MCCI’S CHAIRMAN DONAL SULLIVAN FEATURED IN SUNDAY BUSINESS POST

Our chairman, Donal Sullivan was featured in an article for The Sunday Business Post PLUS on the growth of investments being made in the Irish chip industry.

In the piece, Donal describes the role of Irish academia in driving that expansion has been substantial. “The role of academia in this industry in Ireland in recent years has changed dramatically. It had been on the decline up until about ten years ago. Then the creation of MCCI and a dedicated tech centre started to change that momentum,” Sullivan said.

MCCI is a hybrid funding model, with money coming from the state and from industry to fund training for specialised microelectronic students. The centre has a significant footprint in Cork, but 40 per cent of its activity now happens in UCD, making it a truly national centre. The industry is in rude good health. What you are seeing is a shift in emphasis for the companies that have got footprints in Ireland from purely manufacturing into genuine research and IP creation,” Sullivan said.“I don’t think you will see a huge additional manufacturing footprint, but you certainly will see the design, intellectual property management and commercial activity added here, which is super important.
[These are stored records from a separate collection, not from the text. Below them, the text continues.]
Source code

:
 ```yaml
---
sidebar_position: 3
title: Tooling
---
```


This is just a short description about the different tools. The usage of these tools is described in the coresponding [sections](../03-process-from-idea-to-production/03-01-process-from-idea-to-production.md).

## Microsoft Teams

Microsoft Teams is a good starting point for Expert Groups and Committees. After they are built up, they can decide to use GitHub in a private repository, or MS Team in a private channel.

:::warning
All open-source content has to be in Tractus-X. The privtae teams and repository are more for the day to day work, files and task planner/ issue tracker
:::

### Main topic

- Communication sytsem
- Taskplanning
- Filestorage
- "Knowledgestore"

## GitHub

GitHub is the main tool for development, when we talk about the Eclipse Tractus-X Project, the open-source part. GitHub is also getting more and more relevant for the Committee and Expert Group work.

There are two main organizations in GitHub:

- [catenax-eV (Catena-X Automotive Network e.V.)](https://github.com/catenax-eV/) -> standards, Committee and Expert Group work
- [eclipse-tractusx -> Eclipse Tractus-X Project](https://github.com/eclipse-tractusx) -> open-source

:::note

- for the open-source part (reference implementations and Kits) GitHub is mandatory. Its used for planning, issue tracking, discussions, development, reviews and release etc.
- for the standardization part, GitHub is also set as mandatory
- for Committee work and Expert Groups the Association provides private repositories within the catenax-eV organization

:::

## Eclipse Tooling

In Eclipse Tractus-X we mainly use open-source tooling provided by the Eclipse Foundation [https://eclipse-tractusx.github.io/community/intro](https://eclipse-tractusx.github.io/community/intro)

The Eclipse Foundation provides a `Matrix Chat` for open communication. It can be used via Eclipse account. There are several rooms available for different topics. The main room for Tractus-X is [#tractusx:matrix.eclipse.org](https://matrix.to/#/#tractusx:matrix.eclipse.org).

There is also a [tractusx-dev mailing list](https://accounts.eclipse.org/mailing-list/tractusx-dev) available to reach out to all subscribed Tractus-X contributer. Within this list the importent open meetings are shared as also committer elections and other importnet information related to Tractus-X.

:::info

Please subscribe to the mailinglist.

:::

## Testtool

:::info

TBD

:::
Over the last few years, our member companies alone would have added about 450 roles. We are now seeing combined forecasts across all our companies adding the bones of 2,000 people over the next three to four years, on top of the 13,000 currently employed in the industry.” Sullivan said the industry was dependent on more people choosing Stem (science, technology, engineering and mathematics) subjects.“We need physicists and mathematicians and electronics engineers. Those are the skillsets that we feed from and we need to encourage students into those domains in the first place and then those with a specific interest in silicon design work to come into our sphere,” he said.